Поговорив с Остапом в коридоре, проводник настолько проникся духом Востока, что, не помышляя уже об изгнании шайки-лейки, принес ей девять стаканов чая в тяжелых подстаканниках и весь запас индивидуальных сухарей. Он даже не взял денег.
— По восточному обычаю, — сказал Остап обществу, — согласно законов гостеприимства, как говорил некий работник кулинарного сектора.
Услуга была оказана с такой легкостью и простотой, что ее нельзя было не принять. Трещали разрываемые сухарные пакетики, Остап по-хозяйски раздавал чай и вскоре подружился со всеми восемью студентами и одной студенткой.
— Меня давно интересовала проблема всеобщего, равного и тайного обучения, — болтал он радостно, — недавно я даже беседовал по этому поводу с индусским философом-любителем. Человек крайней учености. Поэтому, что бы он ни сказал, его слова сейчас же записываются на граммофонную пластинку. А так как старик любит поговорить, — есть за ним такой грешок, — то пластинок скопилось восемьсот вагонов, и теперь из них уже делают пуговицы.
Начав с этой вольной импровизации, великий комбинатор взял в руки сухарик.
— Этому сухарику, — сказал он, — один шаг до точильного камня. И этот шаг уже сделан.

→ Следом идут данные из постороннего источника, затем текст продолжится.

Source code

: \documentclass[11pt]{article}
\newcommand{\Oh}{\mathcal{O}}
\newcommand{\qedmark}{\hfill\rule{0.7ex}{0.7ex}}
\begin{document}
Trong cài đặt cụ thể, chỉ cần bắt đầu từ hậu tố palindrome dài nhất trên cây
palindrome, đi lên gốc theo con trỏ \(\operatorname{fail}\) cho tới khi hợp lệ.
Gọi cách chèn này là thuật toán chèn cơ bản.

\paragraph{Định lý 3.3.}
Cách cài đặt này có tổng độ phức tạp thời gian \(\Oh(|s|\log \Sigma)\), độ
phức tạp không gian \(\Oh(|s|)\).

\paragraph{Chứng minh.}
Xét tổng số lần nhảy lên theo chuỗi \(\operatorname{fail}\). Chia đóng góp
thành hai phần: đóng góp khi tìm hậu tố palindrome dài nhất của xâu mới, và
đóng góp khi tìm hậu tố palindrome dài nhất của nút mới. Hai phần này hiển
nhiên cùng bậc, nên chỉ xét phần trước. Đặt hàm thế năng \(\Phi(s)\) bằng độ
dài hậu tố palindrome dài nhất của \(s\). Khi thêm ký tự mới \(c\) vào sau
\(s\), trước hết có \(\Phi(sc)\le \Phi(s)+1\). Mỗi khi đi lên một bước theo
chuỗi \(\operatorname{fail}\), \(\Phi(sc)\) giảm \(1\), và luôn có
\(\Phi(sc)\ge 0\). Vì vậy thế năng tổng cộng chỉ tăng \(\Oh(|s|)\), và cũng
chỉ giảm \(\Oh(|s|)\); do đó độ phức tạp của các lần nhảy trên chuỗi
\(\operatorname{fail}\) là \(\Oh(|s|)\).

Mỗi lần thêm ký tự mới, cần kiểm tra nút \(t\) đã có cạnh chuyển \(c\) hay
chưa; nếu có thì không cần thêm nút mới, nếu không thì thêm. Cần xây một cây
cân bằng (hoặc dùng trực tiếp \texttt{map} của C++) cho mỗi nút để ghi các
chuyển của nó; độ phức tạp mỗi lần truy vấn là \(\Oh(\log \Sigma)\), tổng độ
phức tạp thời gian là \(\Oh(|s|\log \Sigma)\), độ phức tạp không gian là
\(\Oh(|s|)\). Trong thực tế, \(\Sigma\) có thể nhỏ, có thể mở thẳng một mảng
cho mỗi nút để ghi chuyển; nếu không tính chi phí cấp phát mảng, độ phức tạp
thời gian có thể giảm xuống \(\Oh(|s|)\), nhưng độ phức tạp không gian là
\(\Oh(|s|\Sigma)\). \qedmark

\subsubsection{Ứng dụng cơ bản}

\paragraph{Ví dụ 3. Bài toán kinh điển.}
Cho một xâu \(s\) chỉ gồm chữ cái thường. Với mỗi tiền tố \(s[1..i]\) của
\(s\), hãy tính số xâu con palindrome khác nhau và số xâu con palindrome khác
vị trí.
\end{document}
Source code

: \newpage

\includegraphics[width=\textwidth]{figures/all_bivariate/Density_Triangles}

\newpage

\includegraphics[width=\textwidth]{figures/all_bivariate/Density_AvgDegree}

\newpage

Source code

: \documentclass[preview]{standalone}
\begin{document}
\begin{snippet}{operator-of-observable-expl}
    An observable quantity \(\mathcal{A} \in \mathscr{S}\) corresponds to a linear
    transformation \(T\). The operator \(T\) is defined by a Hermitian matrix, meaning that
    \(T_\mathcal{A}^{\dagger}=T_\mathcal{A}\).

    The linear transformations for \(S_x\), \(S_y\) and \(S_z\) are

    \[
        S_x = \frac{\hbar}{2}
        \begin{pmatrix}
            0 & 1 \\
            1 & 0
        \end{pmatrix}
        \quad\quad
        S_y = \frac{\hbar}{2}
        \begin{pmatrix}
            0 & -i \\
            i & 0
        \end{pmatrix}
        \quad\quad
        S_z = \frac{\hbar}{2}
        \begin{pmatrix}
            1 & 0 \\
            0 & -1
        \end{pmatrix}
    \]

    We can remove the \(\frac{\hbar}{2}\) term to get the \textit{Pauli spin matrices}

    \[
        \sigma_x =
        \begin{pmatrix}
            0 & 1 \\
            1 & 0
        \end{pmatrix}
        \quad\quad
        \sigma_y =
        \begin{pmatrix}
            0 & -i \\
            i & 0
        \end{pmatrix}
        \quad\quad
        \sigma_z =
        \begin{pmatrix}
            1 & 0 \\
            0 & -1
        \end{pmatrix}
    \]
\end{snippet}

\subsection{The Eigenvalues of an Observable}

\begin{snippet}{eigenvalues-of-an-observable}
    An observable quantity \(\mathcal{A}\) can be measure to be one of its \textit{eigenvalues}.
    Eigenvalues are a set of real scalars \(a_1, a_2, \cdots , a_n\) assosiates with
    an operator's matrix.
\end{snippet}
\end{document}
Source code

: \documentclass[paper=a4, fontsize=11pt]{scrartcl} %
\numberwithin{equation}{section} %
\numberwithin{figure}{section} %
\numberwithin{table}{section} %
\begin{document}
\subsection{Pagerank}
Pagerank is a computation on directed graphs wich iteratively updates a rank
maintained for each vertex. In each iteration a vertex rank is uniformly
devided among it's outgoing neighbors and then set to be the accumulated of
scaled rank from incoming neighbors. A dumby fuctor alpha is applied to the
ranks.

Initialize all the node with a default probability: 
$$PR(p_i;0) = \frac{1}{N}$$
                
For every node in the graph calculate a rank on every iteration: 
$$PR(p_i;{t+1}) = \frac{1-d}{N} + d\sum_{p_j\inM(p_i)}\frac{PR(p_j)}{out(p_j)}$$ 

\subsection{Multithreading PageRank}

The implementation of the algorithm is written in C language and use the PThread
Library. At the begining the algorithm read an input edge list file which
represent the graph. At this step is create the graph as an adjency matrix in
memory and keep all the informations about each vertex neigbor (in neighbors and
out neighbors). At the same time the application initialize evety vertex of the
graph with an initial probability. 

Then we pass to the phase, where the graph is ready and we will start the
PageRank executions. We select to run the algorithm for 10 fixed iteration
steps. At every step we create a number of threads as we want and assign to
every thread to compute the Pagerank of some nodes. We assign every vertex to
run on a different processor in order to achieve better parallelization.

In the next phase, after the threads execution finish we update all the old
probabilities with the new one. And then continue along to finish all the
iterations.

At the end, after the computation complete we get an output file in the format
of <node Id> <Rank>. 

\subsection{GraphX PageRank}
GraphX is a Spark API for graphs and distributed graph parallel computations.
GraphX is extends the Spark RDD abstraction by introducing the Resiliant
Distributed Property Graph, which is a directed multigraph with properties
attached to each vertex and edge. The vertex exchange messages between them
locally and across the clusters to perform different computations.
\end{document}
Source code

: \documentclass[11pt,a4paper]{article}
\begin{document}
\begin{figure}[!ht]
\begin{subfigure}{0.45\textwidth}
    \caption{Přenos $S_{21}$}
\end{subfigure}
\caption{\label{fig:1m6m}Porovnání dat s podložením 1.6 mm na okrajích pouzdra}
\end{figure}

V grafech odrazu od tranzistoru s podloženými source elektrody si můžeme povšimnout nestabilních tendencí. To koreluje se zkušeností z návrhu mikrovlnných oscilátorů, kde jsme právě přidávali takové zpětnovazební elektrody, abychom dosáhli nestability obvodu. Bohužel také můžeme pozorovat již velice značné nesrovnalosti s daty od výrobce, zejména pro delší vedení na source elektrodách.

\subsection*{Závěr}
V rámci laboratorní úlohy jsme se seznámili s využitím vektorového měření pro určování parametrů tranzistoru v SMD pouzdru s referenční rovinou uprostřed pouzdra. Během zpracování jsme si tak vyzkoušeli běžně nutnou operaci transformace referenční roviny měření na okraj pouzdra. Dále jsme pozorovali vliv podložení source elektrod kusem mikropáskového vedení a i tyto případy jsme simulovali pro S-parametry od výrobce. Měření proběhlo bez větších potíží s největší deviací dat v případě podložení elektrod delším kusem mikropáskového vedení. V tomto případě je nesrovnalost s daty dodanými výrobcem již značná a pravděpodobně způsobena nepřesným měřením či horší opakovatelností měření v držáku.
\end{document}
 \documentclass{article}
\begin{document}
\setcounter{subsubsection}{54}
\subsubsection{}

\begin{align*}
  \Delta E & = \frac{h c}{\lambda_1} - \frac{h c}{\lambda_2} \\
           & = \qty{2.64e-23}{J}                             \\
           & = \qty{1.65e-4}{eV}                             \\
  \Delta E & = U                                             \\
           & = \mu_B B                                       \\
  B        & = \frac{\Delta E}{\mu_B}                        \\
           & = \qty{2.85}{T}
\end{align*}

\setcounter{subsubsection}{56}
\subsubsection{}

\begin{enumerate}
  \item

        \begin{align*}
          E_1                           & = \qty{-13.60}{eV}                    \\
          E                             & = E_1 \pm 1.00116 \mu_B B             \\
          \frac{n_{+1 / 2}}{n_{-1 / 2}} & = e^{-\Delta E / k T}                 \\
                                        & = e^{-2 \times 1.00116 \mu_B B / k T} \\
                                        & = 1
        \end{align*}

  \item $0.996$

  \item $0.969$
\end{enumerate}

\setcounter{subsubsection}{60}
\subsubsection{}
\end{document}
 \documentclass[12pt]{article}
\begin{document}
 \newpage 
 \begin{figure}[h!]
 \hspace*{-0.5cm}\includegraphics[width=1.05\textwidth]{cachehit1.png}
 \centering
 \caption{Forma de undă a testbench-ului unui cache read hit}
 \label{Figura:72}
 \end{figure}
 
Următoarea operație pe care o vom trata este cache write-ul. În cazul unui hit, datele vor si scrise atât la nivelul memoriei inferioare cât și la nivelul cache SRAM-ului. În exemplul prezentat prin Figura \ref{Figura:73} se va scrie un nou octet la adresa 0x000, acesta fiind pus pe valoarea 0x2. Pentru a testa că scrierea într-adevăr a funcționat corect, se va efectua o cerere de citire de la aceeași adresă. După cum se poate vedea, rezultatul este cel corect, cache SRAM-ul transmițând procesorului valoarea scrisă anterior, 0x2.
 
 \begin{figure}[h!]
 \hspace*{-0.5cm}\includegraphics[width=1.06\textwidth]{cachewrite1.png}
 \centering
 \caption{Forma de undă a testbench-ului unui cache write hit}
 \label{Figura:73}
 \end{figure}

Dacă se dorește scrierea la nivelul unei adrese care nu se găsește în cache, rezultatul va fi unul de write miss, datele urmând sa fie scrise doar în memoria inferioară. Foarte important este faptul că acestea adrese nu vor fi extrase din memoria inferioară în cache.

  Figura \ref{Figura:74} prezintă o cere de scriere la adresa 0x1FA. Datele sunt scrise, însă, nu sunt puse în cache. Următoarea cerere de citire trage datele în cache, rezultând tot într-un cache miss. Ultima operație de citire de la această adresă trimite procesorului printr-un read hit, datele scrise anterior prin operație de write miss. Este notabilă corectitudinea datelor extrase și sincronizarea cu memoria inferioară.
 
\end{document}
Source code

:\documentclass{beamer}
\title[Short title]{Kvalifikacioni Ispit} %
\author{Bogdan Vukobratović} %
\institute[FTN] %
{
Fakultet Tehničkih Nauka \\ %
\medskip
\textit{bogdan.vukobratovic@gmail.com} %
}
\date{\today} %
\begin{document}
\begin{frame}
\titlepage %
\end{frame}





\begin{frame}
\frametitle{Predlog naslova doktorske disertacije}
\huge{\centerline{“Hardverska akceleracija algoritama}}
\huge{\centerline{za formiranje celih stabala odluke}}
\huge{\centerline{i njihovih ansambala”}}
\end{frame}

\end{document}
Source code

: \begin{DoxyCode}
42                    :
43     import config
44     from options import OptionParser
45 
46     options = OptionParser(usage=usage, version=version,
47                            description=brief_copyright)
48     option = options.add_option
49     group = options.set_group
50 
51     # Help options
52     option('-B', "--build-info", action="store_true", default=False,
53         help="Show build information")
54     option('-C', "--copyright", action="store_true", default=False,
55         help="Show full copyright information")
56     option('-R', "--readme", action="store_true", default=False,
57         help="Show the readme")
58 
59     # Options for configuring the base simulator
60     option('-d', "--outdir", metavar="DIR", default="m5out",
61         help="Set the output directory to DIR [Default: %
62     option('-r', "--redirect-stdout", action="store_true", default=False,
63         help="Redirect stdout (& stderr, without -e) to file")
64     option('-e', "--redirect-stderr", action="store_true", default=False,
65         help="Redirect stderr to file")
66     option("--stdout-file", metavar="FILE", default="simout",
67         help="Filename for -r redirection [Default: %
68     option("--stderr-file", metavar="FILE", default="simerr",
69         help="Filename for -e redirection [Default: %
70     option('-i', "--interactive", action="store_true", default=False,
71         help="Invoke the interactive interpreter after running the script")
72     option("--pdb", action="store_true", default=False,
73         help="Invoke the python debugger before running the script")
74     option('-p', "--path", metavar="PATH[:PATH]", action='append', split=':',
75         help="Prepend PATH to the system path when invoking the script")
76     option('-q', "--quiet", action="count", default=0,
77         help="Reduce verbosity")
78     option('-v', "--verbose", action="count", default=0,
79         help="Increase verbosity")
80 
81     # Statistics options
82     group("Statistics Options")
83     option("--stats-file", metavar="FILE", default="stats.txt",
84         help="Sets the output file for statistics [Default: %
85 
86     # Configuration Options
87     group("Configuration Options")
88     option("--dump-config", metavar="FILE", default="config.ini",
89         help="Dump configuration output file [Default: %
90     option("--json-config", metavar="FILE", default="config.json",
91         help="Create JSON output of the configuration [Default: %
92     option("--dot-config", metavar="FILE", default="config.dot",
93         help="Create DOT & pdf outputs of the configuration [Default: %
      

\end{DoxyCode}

Дружба, подогреваемая шутками подобного рода, развивалась очень быстро, и вскоре вся шайка-лейка под управлением Остапа уже распевала частушку:
У Петра ВеликогоБлизких нету никого.Только лошадь и змея,Вот и вся его семья.
К вечеру Остап знал всех по имени и с некоторыми был уже на «ты». Но многого из того, что говорили молодые люди, он не понимал. Вдруг он показался себе ужасно старым. Перед ним сидела юность, немножко грубая, прямолинейная, какая-то обидно нехитрая. Он был другим в свои двадцать лет. Он признался себе, что в свои двадцать лет он был гораздо разностороннее и хуже. Он тогда не смеялся, а только посмеивался. А эти смеялись вовсю.
«Чему так радуется эта толстомордая юность? — подумал он с внезапным раздражением. — Честное слово, я начинаю завидовать».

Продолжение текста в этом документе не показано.